Restate the listing word for word. Stop at the line that holds "is achieved by", include it, and leave out all pictures.
-- Opening Marker --
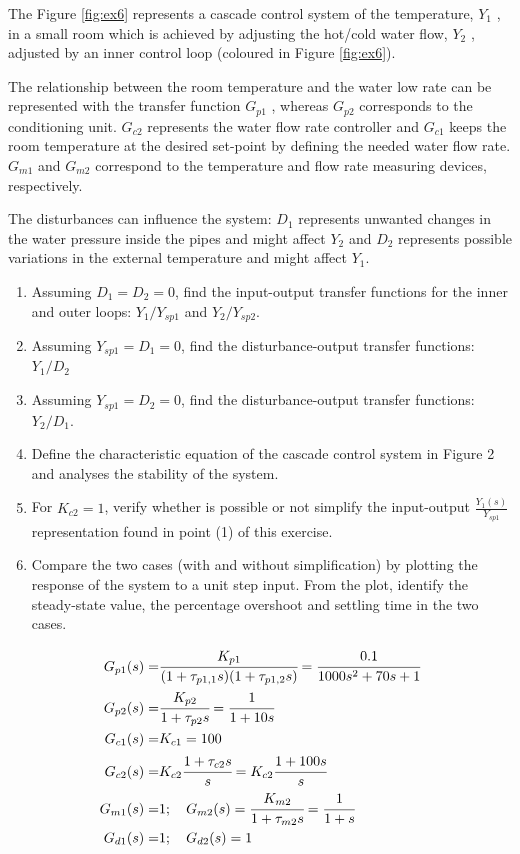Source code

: \documentclass[a4paper]{article}
\begin{document}
The Figure \ref{fig:ex6} represents a cascade control system of the temperature, $Y_1$ , in a small room which
is achieved by adjusting the hot/cold water flow, $Y_2$ , adjusted by an inner control loop (coloured in Figure \ref{fig:ex6}). 

The relationship between the room temperature and the water low rate can be represented with the transfer function $G_{p1}$ , whereas $G_{p2}$ corresponds to the conditioning unit. $G_{c2}$ represents the water flow rate controller and $G_{c1}$ keeps the room temperature at the desired set-point by defining the needed water flow rate. $G_{m1}$ and $G_{m2}$ correspond to the temperature and flow rate measuring devices, respectively.

The disturbances can influence the system: $D_1$ represents unwanted changes in the water
pressure inside the pipes and might affect $Y_2$ and $D_2$ represents possible variations in the
external temperature and might affect $Y_1$.
\begin{enumerate}
    \item Assuming $D_1 = D_2 = 0$, find the input-output transfer functions for the inner and outer loops: $Y_1/Y_{sp1}$ and $Y_2/Y_{sp2}$.
    \item Assuming $Y_{sp1} = D_1 = 0$, find the disturbance-output transfer functions: $Y_1 /D_2$
    \item Assuming $Y_{sp1} = D_2 = 0$, find the disturbance-output transfer functions: $Y_2/D_1$.
    \item Define the characteristic equation of the cascade control system in Figure 2 and
analyses the stability of the system.
\item For $K_{c2} = 1$, verify whether is possible or not simplify the input-output $\frac{Y_1(s)}{Y_{sp1}}$
representation found in point (1) of this exercise.
\item Compare the two cases (with and without simplification) by plotting the response
of the system to a unit step input. From the plot, identify the steady-state value,
the percentage overshoot and settling time in the two cases.
\end{enumerate}

\begin{align*}
\begin{split}
G_{p1}(s)= & \cfrac{K_{p1}}{(1+\tau_{p1,1}s)(1+\tau_{p1,2}s)}=\cfrac{0.1}{1000s^2+70s+1}\\ 
G_{p2}(s)=& \cfrac{K_{p2}}{1+\tau_{p2}s}=\cfrac{1}{1+10s}\\ 
G_{c1}(s)=& K_{c1}=100  \\
G_{c2}(s)= & K_{c2}\cfrac{1+\tau_{c2}s}{s}=K_{c2}\cfrac{1+100s}{s} \\
G_{m1}(s)=&  1; \quad G_{m2}(s)= \cfrac{K_{m2}}{1+\tau_{m2}s}=\cfrac{1}{1+s}\\
G_{d1}(s)=&  1; \quad G_{d2}(s)= 1
\end{split}
\end{align*}
\end{document}
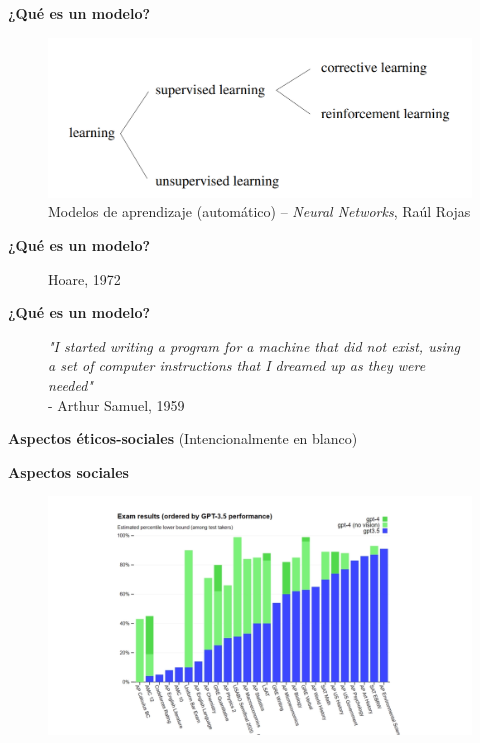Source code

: \documentclass{beamer}
\begin{document}
\begin{frame}{\bfseries ¿Qué es un modelo?}
    \begin{figure}
        \centering
        \includegraphics[width=0.75\linewidth]{learning.png}
        \captionsetup{labelformat=empty}
        \caption{Modelos de aprendizaje (automático) -- \textit{Neural Networks}, Raúl Rojas}
    \end{figure}
\end{frame}

\begin{frame}{\textbf{¿Qué es un modelo?}}

\begin{figure}[htbp]
    \centering
    
    \captionsetup{labelformat=empty}
    \caption{Hoare, 1972}
\end{figure}


\end{frame}

\begin{frame}{\textbf{¿Qué es un modelo?}}
\begin{figure}[htbp]
\centering
 \textit{"I started writing a program for a machine that did not exist, using a set of computer instructions that I dreamed up as they were needed"} \\
- Arthur Samuel, 1959
\end{figure}
\end{frame}

\begin{frame}{\bfseries Aspectos éticos-sociales}
\centering (Intencionalmente en blanco)
\end{frame}

\begin{frame}{\bfseries Aspectos sociales}
    \begin{figure}
        \centering
        \includegraphics[width=1\linewidth]{tests-1.png}
        \captionsetup{labelformat=empty}
    \end{figure}
\end{frame}
\end{document}
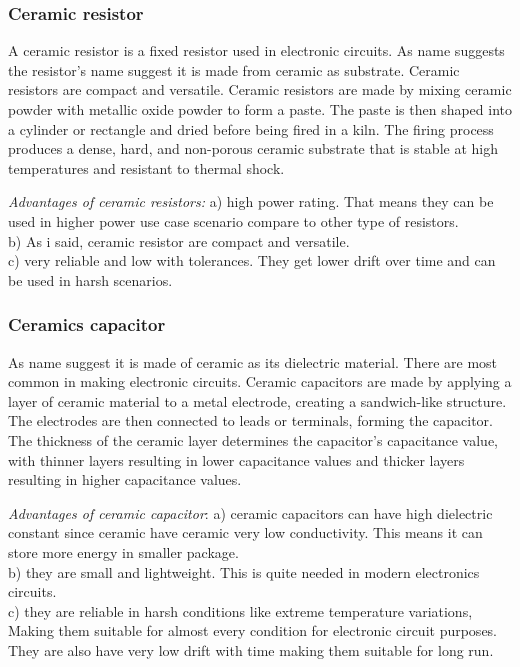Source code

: \documentclass[14pt,a4paper]{extarticle}
\begin{document}
\subsubsection{Ceramic resistor}
\label{sec:org44edd5c}

A ceramic resistor is a fixed resistor used in electronic circuits. As name suggests the resistor's name suggest it is made from ceramic as substrate. Ceramic resistors are compact and versatile. Ceramic resistors are made by mixing ceramic powder with metallic oxide powder to form a paste. The paste is then shaped into a cylinder or rectangle and dried before being fired in a kiln. The firing process produces a dense, hard, and non-porous ceramic substrate that is stable at high temperatures and resistant to thermal shock.

\emph{Advantages of ceramic resistors:} a) high power rating. That means they can be used in higher power use case scenario compare to other type of resistors. \\
b) As i said, ceramic resistor are compact and versatile. \\
c) very reliable and low with tolerances. They get lower drift over time and can be used in harsh scenarios.\\
\subsubsection{Ceramics capacitor}
\label{sec:org22e8ea4}

As name suggest it is made of ceramic as its dielectric material. There are most common in making electronic circuits. Ceramic capacitors are made by applying a layer of ceramic material to a metal electrode, creating a sandwich-like structure. The electrodes are then connected to leads or terminals, forming the capacitor. The thickness of the ceramic layer determines the capacitor's capacitance value, with thinner layers resulting in lower capacitance values and thicker layers resulting in higher capacitance values.

\emph{Advantages of ceramic capacitor}: a) ceramic capacitors can have high dielectric constant since ceramic have ceramic very low conductivity. This means it can store more energy in smaller package.\\
b) they are small and lightweight. This is quite needed in modern electronics circuits.\\
c) they are reliable in harsh conditions like extreme temperature variations, Making them suitable for almost every condition for electronic circuit purposes. They are also have very low drift with time making them suitable for long run.
\end{document}
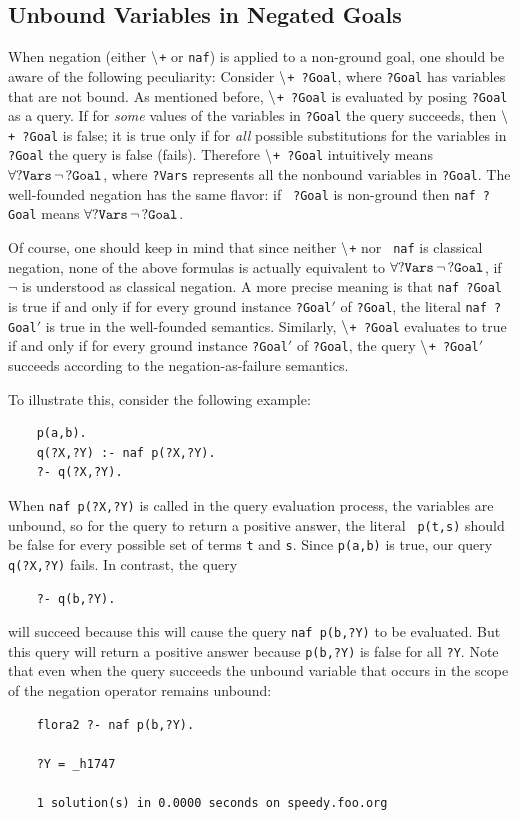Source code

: \documentclass[11pt]{article}
\newcommand{\PLGNAF}{\mbox{\tt \ensuremath{\tt\backslash}+}\xspace}
\newcommand{\SILKNAF}{{{\tt naf}}\xspace}
\begin{document}
\subsection{Unbound Variables in Negated Goals}

When negation (either \PLGNAF or \SILKNAF) is applied to a non-ground goal, one
should be aware of the following peculiarity: Consider {\tt \PLGNAF\ ?Goal},
where {\tt ?Goal} has variables that are not bound. As mentioned before,
{\tt \PLGNAF\ ?Goal} is evaluated by posing {\tt ?Goal} as a query. If for
\emph{some} values of the variables in {\tt ?Goal} the query succeeds,
then {\tt \PLGNAF\ ?Goal} is false; it is true only if for \emph{all} possible
substitutions for the variables in {\tt ?Goal} the query is false
(fails). Therefore {\tt \PLGNAF\ ?Goal} intuitively means $\tt\forall
?Vars\,\neg\,?Goal$, where {\tt ?Vars} represents all the nonbound variables
in {\tt ?Goal}. The well-founded negation has the same flavor: if {\tt
  ?Goal} is non-ground then {\tt \SILKNAF\ ?Goal} means $\tt\forall
?Vars\,\neg\,?Goal$.

Of course, one should keep in mind that since neither {\tt \PLGNAF} nor {\tt
  \SILKNAF} is classical negation, none of the above formulas is actually
equivalent to $\tt\forall ?Vars\,\neg\,?Goal$, if $\neg$ is understood as
classical negation. A more precise meaning is that {\tt \SILKNAF\ ?Goal} is true
if and only if for every ground instance {\tt ?Goal$'$} of
{\tt ?Goal}, the literal {\tt \SILKNAF\ ?Goal$'$} is true in
the well-founded semantics.
Similarly, {\tt \PLGNAF\ ?Goal} evaluates to true if and
only if for every ground instance {\tt ?Goal$'$} of  {\tt ?Goal},  the query
{\tt \PLGNAF\ ?Goal$'$} succeeds according to the negation-as-failure
semantics.

To illustrate this, consider the following example:
\begin{verbatim}
    p(a,b).
    q(?X,?Y) :- naf p(?X,?Y).
    ?- q(?X,?Y).
\end{verbatim}
When {\tt naf p(?X,?Y)} is called in the query evaluation process, the variables
are unbound, so for the query to return a positive answer, the literal {\tt
  p(t,s)} should be false for every possible set of terms {\tt t} and {\tt s}.
Since {\tt p(a,b)} is true, our query {\tt q(?X,?Y)} fails. In contrast, the
query
\begin{verbatim}
    ?- q(b,?Y).  
\end{verbatim}
will succeed because this will cause the query {\tt naf p(b,?Y)} to be
evaluated. But this query will return a positive answer because {\tt p(b,?Y)}
is false for all {\tt ?Y}. Note that even when the query succeeds the
unbound variable that occurs in the scope of the negation operator remains
unbound:
\begin{verbatim}
    flora2 ?- naf p(b,?Y).  
 
    ?Y = _h1747
 
    1 solution(s) in 0.0000 seconds on speedy.foo.org
\end{verbatim}
\end{document}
-- Closing Marker --
**RESPONSE TO THE EXERCISE**
Source code

: \documentclass[a4paper]{article}
\begin{document}
The Figure \ref{fig:ex6} represents a cascade control system of the temperature, $Y_1$ , in a small room which
is achieved by adjusting the hot/cold water flow, $Y_2$ , adjusted by an inner control loop (coloured in Figure \ref{fig:ex6}). 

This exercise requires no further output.